LA FONTANA FUSA
(Fonte: Altri Itinerari – Documento conservato presso l’Archivio Storico del Comune di Isernia)
Nella perizia del 1935 si trovano molti indizi sull’operazione di unione delle due fontane preesistenti all’attuale Fontana della Concezione. Felice Caruso riporta puntualmente alcuni elementi dimensionali della fontana che provvide a smontare.
Al punto 1 della perizia afferma che la facciata interna della fontana preesistente a tre getti aveva una lunghezza di 9 palmi napoletani (1 palmo = 0.26455 m, quindi 2.38 metri) e un’altezza di 7 palmi (1.85 m).
La nuova fontana avrebbe avuto una facciata interna lunga 23 palmi (6.08 m) ed alta 8 palmi (2.01 m). Riscontrando i dati con la fontana attuale la lunghezza è di 5.95 m e l’altezza di 2.01 m. Nella perizia per i nuovi blocchi viene prescritto l’uso di “pietra travertina” lavorata a “puntello riccio”, nella realtà si tratta di calcare compatto non travertinoide: con tutta probabilità si tratta di una diversa denominazione della stessa pietra, constatato che il travertino propriamente detto non veniva cavato nell’area. La lavorazione a “puntello riccio” lascia dei forellini sulla superficie della pietra ed è quella che si ottiene con un piccolo scalpello a punta unica colpito da un martello di piccole dimensioni e ripetutamente spostato lungo la superficie.
Al punto 2 della perizia Caruso afferma di dover realizzare una fascia “in fronte alla copertura del porticato”, situata cioè sulla facciata esterna, in alto, all’altezza della copertura. Secondo la perizia tale fascia doveva avere un’altezza di 1 ¾ palmi (0.46 m), mentre nella realtà è alta 0.39 m.
Al punto 3 viene descritta la copertura: doveva essere lunga 25 palmi ( 6.61 m), nella fontana realizzata la misura è di 6.39 m.
Al punto 4 Caruso parla di due archi da aggiungere ai sei esistenti: la lunghezza di ciascun elemento doveva essere 4 palmi (1.06 m), nella realtà materiale dell’attuale manufatto tali elementi hanno misure variabili tra 0.90 e 1.02 m, l’altezza doveva invece risultare 2 ½ palmi (0.66 m), nella realtà la misura è di 0.62 m.
Al punto 5 vengono citati due archetti pensili, “piccioli alcovi”, da aggiungere ai dieci provenienti dalle fontane precedenti: essi dovevano avere i “loro fondati”: ciascun blocco doveva cioè comprendere sia l’archetto, sia la lunetta all’interno.

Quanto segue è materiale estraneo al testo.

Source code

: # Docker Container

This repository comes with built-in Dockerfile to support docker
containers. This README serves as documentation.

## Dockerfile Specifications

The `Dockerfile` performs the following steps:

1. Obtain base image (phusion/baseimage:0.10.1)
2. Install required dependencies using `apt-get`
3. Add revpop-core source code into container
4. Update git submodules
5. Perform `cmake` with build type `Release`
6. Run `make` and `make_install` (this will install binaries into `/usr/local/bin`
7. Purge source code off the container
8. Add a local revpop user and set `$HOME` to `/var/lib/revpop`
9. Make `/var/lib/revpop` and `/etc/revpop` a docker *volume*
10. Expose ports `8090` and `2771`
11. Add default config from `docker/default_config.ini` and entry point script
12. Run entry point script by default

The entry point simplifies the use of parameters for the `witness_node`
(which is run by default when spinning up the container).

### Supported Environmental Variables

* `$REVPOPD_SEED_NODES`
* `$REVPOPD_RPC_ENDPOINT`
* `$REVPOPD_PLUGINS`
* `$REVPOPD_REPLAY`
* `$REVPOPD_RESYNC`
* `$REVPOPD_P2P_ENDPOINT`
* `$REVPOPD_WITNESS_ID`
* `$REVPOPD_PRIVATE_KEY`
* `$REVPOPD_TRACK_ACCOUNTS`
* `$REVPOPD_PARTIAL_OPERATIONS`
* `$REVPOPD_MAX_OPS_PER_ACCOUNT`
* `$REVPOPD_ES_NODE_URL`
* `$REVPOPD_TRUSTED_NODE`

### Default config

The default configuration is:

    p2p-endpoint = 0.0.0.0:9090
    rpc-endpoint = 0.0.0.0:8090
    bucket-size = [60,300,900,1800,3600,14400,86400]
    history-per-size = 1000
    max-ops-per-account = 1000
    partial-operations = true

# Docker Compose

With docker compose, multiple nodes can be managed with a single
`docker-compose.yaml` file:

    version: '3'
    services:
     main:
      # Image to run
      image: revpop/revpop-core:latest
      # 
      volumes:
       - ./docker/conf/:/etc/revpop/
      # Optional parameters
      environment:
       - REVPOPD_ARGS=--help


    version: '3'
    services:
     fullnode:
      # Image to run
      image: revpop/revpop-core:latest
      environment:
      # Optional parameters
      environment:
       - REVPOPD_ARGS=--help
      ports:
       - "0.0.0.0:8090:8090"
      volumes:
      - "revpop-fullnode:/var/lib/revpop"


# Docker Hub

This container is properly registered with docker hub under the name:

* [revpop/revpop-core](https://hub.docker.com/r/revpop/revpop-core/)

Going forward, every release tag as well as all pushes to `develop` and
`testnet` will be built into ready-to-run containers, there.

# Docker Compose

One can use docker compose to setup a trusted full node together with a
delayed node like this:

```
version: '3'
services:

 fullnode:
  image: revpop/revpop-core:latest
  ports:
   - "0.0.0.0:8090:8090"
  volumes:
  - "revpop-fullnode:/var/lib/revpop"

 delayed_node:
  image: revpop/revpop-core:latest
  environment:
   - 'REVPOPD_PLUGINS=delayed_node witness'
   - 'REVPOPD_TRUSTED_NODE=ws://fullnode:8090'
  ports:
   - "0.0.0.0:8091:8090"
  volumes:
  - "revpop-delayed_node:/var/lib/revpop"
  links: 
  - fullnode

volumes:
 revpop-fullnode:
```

Al punto 8 Caruso dichiara di dover eseguire il complesso basamento pilastro capitello, con addossate una semicolonna a base circolare ed una a base ottagona, posto al centro della fontana. Precisa che sia il pilastro che il capitello sono stati ricavati dalla lavorazione di elementi già esistenti.
Al punto 10 viene descritta l’operazione di ricomposizione del “parapetto”, della fascia bassa della fontana. Le lastre dovevano provenire da un manufatto preesistente, visto che Caruso usa la parola “compositura” e non esecuzione.
Infine, ai punti 11 e 13 vi sono interessanti notazioni sulla tecnica costruttiva da adottare: i blocchi lapidei dovevano essere collegati con “ciappe”, cioè zanche a C, fissate alla pietra con del piombo fuso.